**** WORKING DATA ****
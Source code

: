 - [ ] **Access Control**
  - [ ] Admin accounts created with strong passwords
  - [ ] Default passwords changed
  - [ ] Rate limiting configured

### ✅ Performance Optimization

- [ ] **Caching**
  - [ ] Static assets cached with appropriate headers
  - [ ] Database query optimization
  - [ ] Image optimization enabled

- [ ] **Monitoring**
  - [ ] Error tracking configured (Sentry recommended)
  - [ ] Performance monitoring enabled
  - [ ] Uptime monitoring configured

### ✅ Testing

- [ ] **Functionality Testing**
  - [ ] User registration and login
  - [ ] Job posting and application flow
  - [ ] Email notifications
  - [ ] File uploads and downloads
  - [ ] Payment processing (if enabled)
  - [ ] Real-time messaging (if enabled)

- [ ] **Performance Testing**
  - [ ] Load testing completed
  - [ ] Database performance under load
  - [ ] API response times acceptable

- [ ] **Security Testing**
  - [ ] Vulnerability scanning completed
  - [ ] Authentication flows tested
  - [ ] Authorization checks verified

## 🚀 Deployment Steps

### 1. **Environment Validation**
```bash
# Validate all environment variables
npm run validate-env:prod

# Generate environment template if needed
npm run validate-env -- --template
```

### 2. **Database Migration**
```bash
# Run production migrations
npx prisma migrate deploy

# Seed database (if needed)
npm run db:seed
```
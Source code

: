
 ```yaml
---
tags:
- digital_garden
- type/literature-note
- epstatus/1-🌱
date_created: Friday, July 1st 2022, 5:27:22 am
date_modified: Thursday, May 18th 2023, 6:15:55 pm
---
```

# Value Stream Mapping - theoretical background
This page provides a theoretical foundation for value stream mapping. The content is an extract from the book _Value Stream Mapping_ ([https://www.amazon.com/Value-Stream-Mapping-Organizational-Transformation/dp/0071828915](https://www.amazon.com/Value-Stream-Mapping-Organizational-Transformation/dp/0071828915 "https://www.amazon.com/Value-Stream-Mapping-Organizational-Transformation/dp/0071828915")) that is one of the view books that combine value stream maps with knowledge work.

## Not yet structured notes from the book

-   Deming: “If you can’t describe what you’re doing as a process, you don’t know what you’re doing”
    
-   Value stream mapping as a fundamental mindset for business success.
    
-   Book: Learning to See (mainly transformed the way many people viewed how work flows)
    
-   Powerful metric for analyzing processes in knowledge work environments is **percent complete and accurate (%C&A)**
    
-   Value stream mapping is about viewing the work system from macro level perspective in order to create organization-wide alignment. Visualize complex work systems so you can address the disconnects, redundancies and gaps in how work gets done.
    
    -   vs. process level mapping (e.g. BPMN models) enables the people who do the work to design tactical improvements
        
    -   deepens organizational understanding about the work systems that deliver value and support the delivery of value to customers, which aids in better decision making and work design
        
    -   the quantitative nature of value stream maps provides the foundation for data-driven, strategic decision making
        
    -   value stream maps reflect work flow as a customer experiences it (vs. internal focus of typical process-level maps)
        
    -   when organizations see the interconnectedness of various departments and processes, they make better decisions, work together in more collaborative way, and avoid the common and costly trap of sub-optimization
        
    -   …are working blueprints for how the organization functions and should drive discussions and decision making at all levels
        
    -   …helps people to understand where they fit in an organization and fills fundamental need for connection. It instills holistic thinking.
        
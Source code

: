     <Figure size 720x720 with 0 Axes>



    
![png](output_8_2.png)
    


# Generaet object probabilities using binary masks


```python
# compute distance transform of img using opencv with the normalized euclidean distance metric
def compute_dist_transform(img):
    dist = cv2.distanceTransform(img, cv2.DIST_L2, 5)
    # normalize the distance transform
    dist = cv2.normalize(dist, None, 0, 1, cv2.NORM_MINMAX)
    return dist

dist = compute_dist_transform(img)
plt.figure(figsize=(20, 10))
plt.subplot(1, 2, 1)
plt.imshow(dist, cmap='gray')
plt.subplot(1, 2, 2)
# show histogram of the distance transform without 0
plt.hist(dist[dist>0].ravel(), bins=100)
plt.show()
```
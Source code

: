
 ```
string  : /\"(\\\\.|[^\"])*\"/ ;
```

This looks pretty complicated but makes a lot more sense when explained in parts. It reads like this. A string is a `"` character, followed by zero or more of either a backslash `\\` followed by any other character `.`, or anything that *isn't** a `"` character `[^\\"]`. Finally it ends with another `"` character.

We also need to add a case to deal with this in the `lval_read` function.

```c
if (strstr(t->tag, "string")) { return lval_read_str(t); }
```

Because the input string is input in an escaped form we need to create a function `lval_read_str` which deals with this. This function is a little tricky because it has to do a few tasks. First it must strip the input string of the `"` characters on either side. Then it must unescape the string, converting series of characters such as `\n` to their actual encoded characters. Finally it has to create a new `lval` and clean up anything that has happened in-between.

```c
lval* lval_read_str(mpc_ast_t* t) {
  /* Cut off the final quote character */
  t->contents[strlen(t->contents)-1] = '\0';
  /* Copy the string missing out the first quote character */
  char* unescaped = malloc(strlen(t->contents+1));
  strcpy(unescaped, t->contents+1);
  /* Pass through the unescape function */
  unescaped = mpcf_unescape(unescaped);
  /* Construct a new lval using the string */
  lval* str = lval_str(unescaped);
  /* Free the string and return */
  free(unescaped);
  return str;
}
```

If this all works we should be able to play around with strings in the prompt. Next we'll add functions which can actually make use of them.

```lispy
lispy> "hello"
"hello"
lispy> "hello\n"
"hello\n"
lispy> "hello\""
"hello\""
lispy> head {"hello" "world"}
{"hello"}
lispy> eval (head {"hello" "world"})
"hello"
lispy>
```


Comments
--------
****
WHAT THE TASK REQUIRES -> Copy every line of the records, leaving nothing out.

FINISHED TASK ->
Source code

: - [ ] **Access Control**
  - [ ] Admin accounts created with strong passwords
  - [ ] Default passwords changed
  - [ ] Rate limiting configured

### ✅ Performance Optimization

- [ ] **Caching**
  - [ ] Static assets cached with appropriate headers
  - [ ] Database query optimization
  - [ ] Image optimization enabled

- [ ] **Monitoring**
  - [ ] Error tracking configured (Sentry recommended)
  - [ ] Performance monitoring enabled
  - [ ] Uptime monitoring configured

### ✅ Testing

- [ ] **Functionality Testing**
  - [ ] User registration and login
  - [ ] Job posting and application flow
  - [ ] Email notifications
  - [ ] File uploads and downloads
  - [ ] Payment processing (if enabled)
  - [ ] Real-time messaging (if enabled)

- [ ] **Performance Testing**
  - [ ] Load testing completed
  - [ ] Database performance under load
  - [ ] API response times acceptable

- [ ] **Security Testing**
  - [ ] Vulnerability scanning completed
  - [ ] Authentication flows tested
  - [ ] Authorization checks verified

## 🚀 Deployment Steps

### 1. **Environment Validation**
```bash
# Validate all environment variables
npm run validate-env:prod

# Generate environment template if needed
npm run validate-env -- --template
```

### 2. **Database Migration**
```bash
# Run production migrations
npx prisma migrate deploy

# Seed database (if needed)
npm run db:seed
```
Source code

:
 ```yaml
---
tags:
- digital_garden
- type/literature-note
- epstatus/1-🌱
date_created: Friday, July 1st 2022, 5:27:22 am
date_modified: Thursday, May 18th 2023, 6:15:55 pm
---
```

# Value Stream Mapping - theoretical background
This page provides a theoretical foundation for value stream mapping. The content is an extract from the book _Value Stream Mapping_ ([https://www.amazon.com/Value-Stream-Mapping-Organizational-Transformation/dp/0071828915](https://www.amazon.com/Value-Stream-Mapping-Organizational-Transformation/dp/0071828915 "https://www.amazon.com/Value-Stream-Mapping-Organizational-Transformation/dp/0071828915")) that is one of the view books that combine value stream maps with knowledge work.

## Not yet structured notes from the book

-   Deming: “If you can’t describe what you’re doing as a process, you don’t know what you’re doing”
    
-   Value stream mapping as a fundamental mindset for business success.
    
-   Book: Learning to See (mainly transformed the way many people viewed how work flows)
    
-   Powerful metric for analyzing processes in knowledge work environments is **percent complete and accurate (%C&A)**
    
-   Value stream mapping is about viewing the work system from macro level perspective in order to create organization-wide alignment. Visualize complex work systems so you can address the disconnects, redundancies and gaps in how work gets done.
    
    -   vs. process level mapping (e.g. BPMN models) enables the people who do the work to design tactical improvements
        
    -   deepens organizational understanding about the work systems that deliver value and support the delivery of value to customers, which aids in better decision making and work design
        
    -   the quantitative nature of value stream maps provides the foundation for data-driven, strategic decision making
        
    -   value stream maps reflect work flow as a customer experiences it (vs. internal focus of typical process-level maps)
        
    -   when organizations see the interconnectedness of various departments and processes, they make better decisions, work together in more collaborative way, and avoid the common and costly trap of sub-optimization
        
    -   …are working blueprints for how the organization functions and should drive discussions and decision making at all levels
        
    -   …helps people to understand where they fit in an organization and fills fundamental need for connection. It instills holistic thinking.
        
Source code

:     <Figure size 720x720 with 0 Axes>



    
![png](output_8_2.png)
    


# Generaet object probabilities using binary masks


```python
# compute distance transform of img using opencv with the normalized euclidean distance metric
def compute_dist_transform(img):
    dist = cv2.distanceTransform(img, cv2.DIST_L2, 5)
    # normalize the distance transform
    dist = cv2.normalize(dist, None, 0, 1, cv2.NORM_MINMAX)
    return dist

dist = compute_dist_transform(img)
plt.figure(figsize=(20, 10))
plt.subplot(1, 2, 1)
plt.imshow(dist, cmap='gray')
plt.subplot(1, 2, 2)
# show histogram of the distance transform without 0
plt.hist(dist[dist>0].ravel(), bins=100)
plt.show()
```
Source code

:
 ```
string  : /\"(\\\\.|[^\"])*\"/ ;
```

This looks pretty complicated but makes a lot more sense when explained in parts. It reads like this. A string is a `"` character, followed by zero or more of either a backslash `\\` followed by any other character `.`, or anything that *isn't** a `"` character `[^\\"]`. Finally it ends with another `"` character.

We also need to add a case to deal with this in the `lval_read` function.

```c
if (strstr(t->tag, "string")) { return lval_read_str(t); }
```

Because the input string is input in an escaped form we need to create a function `lval_read_str` which deals with this. This function is a little tricky because it has to do a few tasks. First it must strip the input string of the `"` characters on either side. Then it must unescape the string, converting series of characters such as `\n` to their actual encoded characters. Finally it has to create a new `lval` and clean up anything that has happened in-between.

```c
lval* lval_read_str(mpc_ast_t* t) {
  /* Cut off the final quote character */
  t->contents[strlen(t->contents)-1] = '\0';
  /* Copy the string missing out the first quote character */
  char* unescaped = malloc(strlen(t->contents+1));
  strcpy(unescaped, t->contents+1);
  /* Pass through the unescape function */
  unescaped = mpcf_unescape(unescaped);
  /* Construct a new lval using the string */
  lval* str = lval_str(unescaped);
  /* Free the string and return */
  free(unescaped);
  return str;
}
```

If this all works we should be able to play around with strings in the prompt. Next we'll add functions which can actually make use of them.

```lispy
lispy> "hello"
"hello"
lispy> "hello\n"
"hello\n"
lispy> "hello\""
"hello\""
lispy> head {"hello" "world"}
{"hello"}
lispy> eval (head {"hello" "world"})
"hello"
lispy>
```


Comments
--------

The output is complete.